The knee is one of the peripheral joints that usually have been involved by ankylosing spondylitis (AS). The clinical characteristics of involved joints usually are tendinitis and synovitis, and the knee is commonly covered with many tendons and synovium, so involved knee joints often have inflammation. The involved knees commonly have severe pain and loss of joint function, which present as joint stiffness or even ankylosis. The involved tendons and ligaments may be contractured, and the elasticity of involved soft tissues usually has different degrees of decline. As to patients with rapid progression or long duration, the muscles that surround the knee joint may have different degrees of amyotrophy, especially in the musculus quadriceps femoris. The ankylosing spondylitis patients with knee involved usually have hip lesions.

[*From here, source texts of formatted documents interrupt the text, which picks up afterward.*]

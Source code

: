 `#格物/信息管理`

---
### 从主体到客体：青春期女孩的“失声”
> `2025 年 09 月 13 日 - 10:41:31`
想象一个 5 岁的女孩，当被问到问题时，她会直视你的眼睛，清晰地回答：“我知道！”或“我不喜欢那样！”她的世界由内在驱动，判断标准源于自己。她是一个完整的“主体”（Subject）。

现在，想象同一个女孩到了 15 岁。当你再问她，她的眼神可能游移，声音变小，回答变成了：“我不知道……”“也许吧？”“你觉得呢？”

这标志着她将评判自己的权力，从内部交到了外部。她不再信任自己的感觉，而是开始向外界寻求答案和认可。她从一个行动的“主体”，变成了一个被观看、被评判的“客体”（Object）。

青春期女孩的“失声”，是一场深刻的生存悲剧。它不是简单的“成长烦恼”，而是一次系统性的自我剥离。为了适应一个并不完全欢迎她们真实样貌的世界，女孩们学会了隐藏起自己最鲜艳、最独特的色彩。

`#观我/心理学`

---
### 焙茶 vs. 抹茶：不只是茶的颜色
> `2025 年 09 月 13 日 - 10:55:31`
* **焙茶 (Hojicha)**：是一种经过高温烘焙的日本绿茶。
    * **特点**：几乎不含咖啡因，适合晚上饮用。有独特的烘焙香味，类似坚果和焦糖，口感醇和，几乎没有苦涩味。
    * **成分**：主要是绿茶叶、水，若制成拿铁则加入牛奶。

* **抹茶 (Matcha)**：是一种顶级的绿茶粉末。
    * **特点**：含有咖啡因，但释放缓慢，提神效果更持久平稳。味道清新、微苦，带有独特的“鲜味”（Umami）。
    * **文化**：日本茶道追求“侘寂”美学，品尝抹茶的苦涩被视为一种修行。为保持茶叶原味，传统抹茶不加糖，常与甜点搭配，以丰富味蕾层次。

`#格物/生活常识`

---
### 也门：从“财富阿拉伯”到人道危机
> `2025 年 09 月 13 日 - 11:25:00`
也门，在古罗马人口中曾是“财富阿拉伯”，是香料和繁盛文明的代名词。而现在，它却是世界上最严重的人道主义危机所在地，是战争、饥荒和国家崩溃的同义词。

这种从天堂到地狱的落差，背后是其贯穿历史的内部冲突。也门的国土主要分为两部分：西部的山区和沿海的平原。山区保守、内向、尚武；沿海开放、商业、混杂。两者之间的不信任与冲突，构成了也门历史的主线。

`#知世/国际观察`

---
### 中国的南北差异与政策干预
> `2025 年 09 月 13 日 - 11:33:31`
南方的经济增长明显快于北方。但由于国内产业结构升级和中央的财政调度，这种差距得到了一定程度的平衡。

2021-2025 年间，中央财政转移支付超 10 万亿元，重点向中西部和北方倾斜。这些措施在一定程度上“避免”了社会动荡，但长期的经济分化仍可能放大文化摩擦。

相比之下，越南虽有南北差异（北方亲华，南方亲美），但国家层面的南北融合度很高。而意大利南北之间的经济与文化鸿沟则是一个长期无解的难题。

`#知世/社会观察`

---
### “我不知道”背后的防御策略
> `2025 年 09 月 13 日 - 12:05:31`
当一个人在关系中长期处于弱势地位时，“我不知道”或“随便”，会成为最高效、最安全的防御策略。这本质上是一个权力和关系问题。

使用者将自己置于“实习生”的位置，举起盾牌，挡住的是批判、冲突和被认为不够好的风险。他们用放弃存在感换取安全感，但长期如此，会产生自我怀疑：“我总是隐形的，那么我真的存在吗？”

The clinical characteristics of ankylosing spondylitis patients with knee involved usually are similar to the patients with hip involved. Commonly there is stiffness or pain in the lumbosacral spine at the early stage, and then the lesion gradually invades to the knee joint which show joint swelling and pain. The range of motion (ROM) of the involved knee may be normal in the initial period and the involved knee usually tends to flex to alleviate pain. At the late stage, the ROM gradually decreases and mostly fix in flexion posture at last. The severe flexion deformity may show as “goose head” subluxation. At this stage, the patients usually could not walk and need assistive devices such as wheelchair to move.

The X-ray shows osteoporosis in the surrounding bone of the knee joint and narrow joint space. The joint space with knee ankylosis disappeared. Since the knee usually was in flexion posture, lateral view is a better choice to check the joint space.